Working data section start
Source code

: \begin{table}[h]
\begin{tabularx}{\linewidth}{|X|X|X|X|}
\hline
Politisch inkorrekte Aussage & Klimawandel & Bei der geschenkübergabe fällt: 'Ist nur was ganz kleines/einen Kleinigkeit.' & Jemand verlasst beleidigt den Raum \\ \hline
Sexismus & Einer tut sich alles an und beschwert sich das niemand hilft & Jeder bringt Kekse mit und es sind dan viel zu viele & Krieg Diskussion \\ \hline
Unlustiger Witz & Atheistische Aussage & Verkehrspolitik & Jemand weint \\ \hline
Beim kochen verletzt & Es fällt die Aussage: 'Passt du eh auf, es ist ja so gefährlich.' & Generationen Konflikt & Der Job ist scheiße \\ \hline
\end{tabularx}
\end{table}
Working data section end
Working data section start
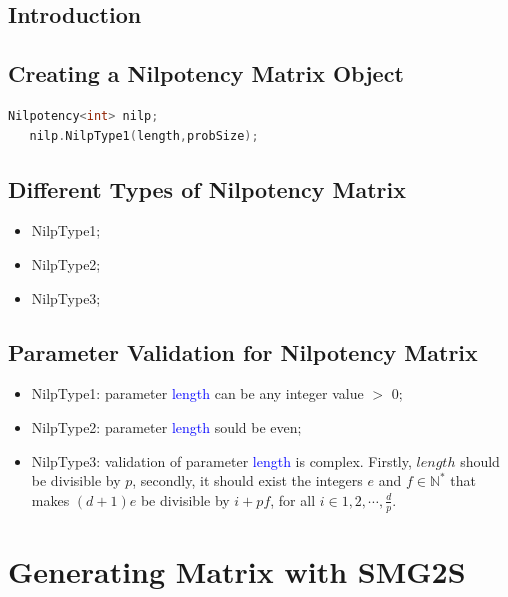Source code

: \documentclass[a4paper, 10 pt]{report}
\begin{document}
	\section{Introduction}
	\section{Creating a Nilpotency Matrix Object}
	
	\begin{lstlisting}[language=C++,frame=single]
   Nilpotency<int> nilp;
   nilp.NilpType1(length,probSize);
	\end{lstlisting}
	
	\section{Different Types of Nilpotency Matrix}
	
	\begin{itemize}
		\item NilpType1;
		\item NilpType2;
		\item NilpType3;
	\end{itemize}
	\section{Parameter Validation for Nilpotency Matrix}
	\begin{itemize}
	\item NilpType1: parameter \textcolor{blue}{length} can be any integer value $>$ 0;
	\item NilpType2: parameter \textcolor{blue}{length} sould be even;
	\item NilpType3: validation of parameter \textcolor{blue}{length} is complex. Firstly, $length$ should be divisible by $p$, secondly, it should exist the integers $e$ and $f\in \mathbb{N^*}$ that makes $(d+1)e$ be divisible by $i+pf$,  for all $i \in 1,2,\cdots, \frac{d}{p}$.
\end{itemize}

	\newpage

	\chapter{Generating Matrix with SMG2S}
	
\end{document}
Working data section end
Working data section start
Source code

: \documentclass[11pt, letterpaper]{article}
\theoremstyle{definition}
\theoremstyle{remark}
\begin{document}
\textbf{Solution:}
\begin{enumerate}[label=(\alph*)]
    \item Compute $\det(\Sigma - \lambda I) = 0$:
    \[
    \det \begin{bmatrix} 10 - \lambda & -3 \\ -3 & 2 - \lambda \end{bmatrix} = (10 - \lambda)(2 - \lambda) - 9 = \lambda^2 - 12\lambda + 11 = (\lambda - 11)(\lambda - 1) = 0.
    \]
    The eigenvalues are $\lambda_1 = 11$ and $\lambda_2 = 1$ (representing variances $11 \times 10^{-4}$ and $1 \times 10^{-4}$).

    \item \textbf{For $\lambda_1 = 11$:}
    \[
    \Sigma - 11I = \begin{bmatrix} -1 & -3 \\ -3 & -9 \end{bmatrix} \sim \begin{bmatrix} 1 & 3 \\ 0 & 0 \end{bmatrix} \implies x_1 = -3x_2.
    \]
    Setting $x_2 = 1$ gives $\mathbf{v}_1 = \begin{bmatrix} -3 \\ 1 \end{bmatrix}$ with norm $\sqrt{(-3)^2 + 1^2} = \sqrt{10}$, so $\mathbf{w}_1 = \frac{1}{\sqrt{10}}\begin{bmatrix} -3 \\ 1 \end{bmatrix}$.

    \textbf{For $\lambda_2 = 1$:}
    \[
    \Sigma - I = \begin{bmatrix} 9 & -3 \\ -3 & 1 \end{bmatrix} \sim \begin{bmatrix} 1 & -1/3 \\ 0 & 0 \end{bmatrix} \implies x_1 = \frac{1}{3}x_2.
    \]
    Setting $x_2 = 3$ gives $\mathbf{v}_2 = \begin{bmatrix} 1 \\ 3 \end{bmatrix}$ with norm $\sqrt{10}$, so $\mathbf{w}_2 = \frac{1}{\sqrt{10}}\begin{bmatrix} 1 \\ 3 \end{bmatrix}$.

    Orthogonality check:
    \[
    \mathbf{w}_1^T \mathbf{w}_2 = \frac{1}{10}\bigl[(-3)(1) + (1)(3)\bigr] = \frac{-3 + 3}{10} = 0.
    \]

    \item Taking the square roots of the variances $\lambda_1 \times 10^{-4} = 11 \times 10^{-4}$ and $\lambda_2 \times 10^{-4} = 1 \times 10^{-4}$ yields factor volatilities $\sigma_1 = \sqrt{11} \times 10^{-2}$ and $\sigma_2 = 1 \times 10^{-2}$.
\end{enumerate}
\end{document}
Working data section end
Work task: Extract each line from the listing that holds the word "textcolor".

Expected answer:
	\item NilpType1: parameter \textcolor{blue}{length} can be any integer value $>$ 0;
	\item NilpType2: parameter \textcolor{blue}{length} sould be even;
	\item NilpType3: validation of parameter \textcolor{blue}{length} is complex. Firstly, $length$ should be divisible by $p$, secondly, it should exist the integers $e$ and $f\in \mathbb{N^*}$ that makes $(d+1)e$ be divisible by $i+pf$,  for all $i \in 1,2,\cdots, \frac{d}{p}$.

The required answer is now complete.